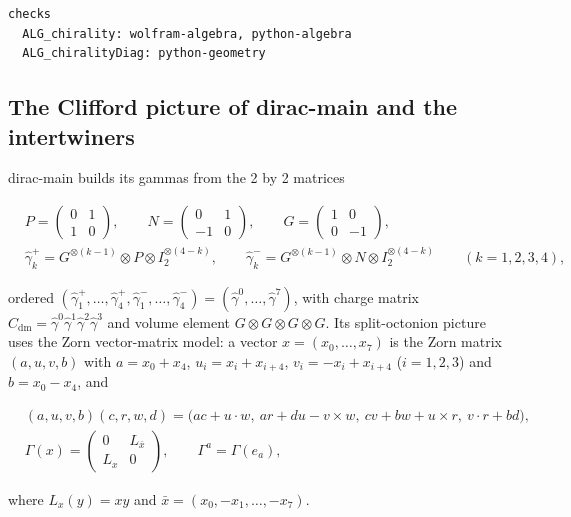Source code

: \documentclass[11pt]{article}
\begin{document}
\begin{Verbatim}[fontsize=\small]
checks
  ALG_chirality: wolfram-algebra, python-algebra
  ALG_chiralityDiag: python-geometry
\end{Verbatim}

\subsection{The Clifford picture of dirac-main and the intertwiners}

dirac-main builds its gammas from the 2 by 2 matrices

\[
\begin{aligned}
&P=\begin{pmatrix}0&1\\ 1&0\end{pmatrix},\qquad N=\begin{pmatrix}0&1\\ -1&0\end{pmatrix},\qquad G=\begin{pmatrix}1&0\\ 0&-1\end{pmatrix},\\
&\hat\gamma_k^{+}=G^{\otimes(k-1)}\otimes P\otimes I_2^{\otimes(4-k)},\qquad \hat\gamma_k^{-}=G^{\otimes(k-1)}\otimes N\otimes I_2^{\otimes(4-k)}\qquad(k=1,2,3,4),
\end{aligned}
\]

ordered $(\hat\gamma_1^+,\dots,\hat\gamma_4^+,\hat\gamma_1^-,\dots,\hat\gamma_4^-)=(\hat\gamma^0,\dots,\hat\gamma^7)$, with charge matrix $C_{\mathrm{dm}}=\hat\gamma^0\hat\gamma^1\hat\gamma^2\hat\gamma^3$ and volume element $G\otimes G\otimes G\otimes G$. Its split-octonion picture uses the Zorn vector-matrix model: a vector $x=(x_0,\dots,x_7)$ is the Zorn matrix $(a,u,v,b)$ with $a=x_0+x_4$, $u_i=x_i+x_{i+4}$, $v_i=-x_i+x_{i+4}$ ($i=1,2,3$) and $b=x_0-x_4$, and

\[
\begin{aligned}
&(a,u,v,b)(c,r,w,d)=\bigl(ac+u\cdot w,\ ar+du-v\times w,\ cv+bw+u\times r,\ v\cdot r+bd\bigr),\\
&\Gamma(x)=\begin{pmatrix}0&L_{\bar x}\\ L_x&0\end{pmatrix},\qquad \Gamma^a=\Gamma(e_a),
\end{aligned}
\]

where $L_x(y)=xy$ and $\bar x=(x_0,-x_1,\dots,-x_7)$.
\end{document}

**Task to complete**
In the entries above, find each line with "main" and list it.

**Exercise solution**
\subsection{The Clifford picture of dirac-main and the intertwiners}
dirac-main builds its gammas from the 2 by 2 matrices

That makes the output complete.